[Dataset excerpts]
□ □ □ □ □ □ □

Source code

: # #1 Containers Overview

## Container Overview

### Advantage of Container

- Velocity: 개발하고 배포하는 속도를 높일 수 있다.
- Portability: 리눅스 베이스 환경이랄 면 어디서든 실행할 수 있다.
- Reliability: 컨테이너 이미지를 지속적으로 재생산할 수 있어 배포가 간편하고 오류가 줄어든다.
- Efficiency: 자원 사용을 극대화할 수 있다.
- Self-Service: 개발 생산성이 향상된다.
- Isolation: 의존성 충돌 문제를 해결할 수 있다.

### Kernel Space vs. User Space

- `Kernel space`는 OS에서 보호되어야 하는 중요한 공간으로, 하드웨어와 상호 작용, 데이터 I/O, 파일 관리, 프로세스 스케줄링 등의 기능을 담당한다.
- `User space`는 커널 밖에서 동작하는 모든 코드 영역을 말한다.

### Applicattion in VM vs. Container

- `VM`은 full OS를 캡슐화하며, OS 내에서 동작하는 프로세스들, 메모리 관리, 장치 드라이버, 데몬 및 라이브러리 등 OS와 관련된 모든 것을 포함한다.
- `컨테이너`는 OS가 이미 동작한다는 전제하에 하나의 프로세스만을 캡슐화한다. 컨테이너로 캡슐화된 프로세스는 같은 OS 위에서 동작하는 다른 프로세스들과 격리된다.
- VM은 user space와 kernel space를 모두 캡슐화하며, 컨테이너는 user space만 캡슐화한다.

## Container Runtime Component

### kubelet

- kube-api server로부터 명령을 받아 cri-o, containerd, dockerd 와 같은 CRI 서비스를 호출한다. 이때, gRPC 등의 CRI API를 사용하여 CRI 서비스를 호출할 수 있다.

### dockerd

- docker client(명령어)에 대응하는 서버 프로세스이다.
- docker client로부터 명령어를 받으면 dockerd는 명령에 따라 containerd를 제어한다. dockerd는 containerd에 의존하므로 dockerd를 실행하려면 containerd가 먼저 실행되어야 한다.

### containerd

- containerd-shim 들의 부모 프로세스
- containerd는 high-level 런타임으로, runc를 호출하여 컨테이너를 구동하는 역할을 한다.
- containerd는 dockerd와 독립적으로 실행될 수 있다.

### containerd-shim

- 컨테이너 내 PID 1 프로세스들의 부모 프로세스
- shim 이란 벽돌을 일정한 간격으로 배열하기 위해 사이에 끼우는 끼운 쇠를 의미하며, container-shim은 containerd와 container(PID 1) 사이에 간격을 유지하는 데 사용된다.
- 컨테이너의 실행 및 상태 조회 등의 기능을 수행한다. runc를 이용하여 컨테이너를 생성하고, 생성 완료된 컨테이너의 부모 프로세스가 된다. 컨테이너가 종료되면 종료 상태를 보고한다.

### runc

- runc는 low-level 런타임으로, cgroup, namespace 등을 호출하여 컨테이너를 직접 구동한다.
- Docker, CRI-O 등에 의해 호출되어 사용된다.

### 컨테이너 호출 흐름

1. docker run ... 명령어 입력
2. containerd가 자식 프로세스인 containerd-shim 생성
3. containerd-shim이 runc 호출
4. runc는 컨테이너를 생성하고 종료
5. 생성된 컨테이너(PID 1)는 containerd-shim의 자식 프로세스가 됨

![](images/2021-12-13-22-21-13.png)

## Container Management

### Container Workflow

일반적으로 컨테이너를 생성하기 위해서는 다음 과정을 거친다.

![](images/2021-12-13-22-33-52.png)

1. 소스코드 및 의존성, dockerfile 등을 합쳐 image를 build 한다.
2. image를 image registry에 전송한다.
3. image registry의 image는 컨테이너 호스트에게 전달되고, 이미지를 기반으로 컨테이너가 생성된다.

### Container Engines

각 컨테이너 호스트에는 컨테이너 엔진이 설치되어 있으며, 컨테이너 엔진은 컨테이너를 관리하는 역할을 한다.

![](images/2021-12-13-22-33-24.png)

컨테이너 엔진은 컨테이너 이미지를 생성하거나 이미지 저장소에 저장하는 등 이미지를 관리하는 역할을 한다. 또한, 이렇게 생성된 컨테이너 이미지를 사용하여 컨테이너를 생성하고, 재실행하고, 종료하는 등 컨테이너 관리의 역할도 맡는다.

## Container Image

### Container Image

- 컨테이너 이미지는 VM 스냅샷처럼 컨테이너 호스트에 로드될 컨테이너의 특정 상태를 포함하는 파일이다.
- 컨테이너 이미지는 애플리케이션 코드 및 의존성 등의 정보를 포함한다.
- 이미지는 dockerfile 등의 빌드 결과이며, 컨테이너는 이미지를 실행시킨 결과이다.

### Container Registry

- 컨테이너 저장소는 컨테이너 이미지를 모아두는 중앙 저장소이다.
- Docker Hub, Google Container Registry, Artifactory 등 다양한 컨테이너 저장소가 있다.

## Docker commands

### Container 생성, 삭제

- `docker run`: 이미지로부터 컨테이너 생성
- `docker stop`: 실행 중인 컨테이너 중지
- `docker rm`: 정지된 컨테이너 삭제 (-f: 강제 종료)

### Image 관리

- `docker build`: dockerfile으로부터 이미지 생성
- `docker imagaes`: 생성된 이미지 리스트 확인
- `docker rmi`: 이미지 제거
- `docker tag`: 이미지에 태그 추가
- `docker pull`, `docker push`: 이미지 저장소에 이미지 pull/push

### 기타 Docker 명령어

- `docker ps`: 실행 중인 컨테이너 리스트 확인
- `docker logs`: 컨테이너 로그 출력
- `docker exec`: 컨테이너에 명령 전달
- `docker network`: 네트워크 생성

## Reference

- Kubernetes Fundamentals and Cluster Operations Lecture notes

□ □ □ □ □ □ □

### Task to complete
Lines with the word "컨테이너를": copy each one from the data above.

### Exercise output
- containerd는 high-level 런타임으로, runc를 호출하여 컨테이너를 구동하는 역할을 한다.
- 컨테이너의 실행 및 상태 조회 등의 기능을 수행한다. runc를 이용하여 컨테이너를 생성하고, 생성 완료된 컨테이너의 부모 프로세스가 된다. 컨테이너가 종료되면 종료 상태를 보고한다.
- runc는 low-level 런타임으로, cgroup, namespace 등을 호출하여 컨테이너를 직접 구동한다.
4. runc는 컨테이너를 생성하고 종료
일반적으로 컨테이너를 생성하기 위해서는 다음 과정을 거친다.
각 컨테이너 호스트에는 컨테이너 엔진이 설치되어 있으며, 컨테이너 엔진은 컨테이너를 관리하는 역할을 한다.
컨테이너 엔진은 컨테이너 이미지를 생성하거나 이미지 저장소에 저장하는 등 이미지를 관리하는 역할을 한다. 또한, 이렇게 생성된 컨테이너 이미지를 사용하여 컨테이너를 생성하고, 재실행하고, 종료하는 등 컨테이너 관리의 역할도 맡는다.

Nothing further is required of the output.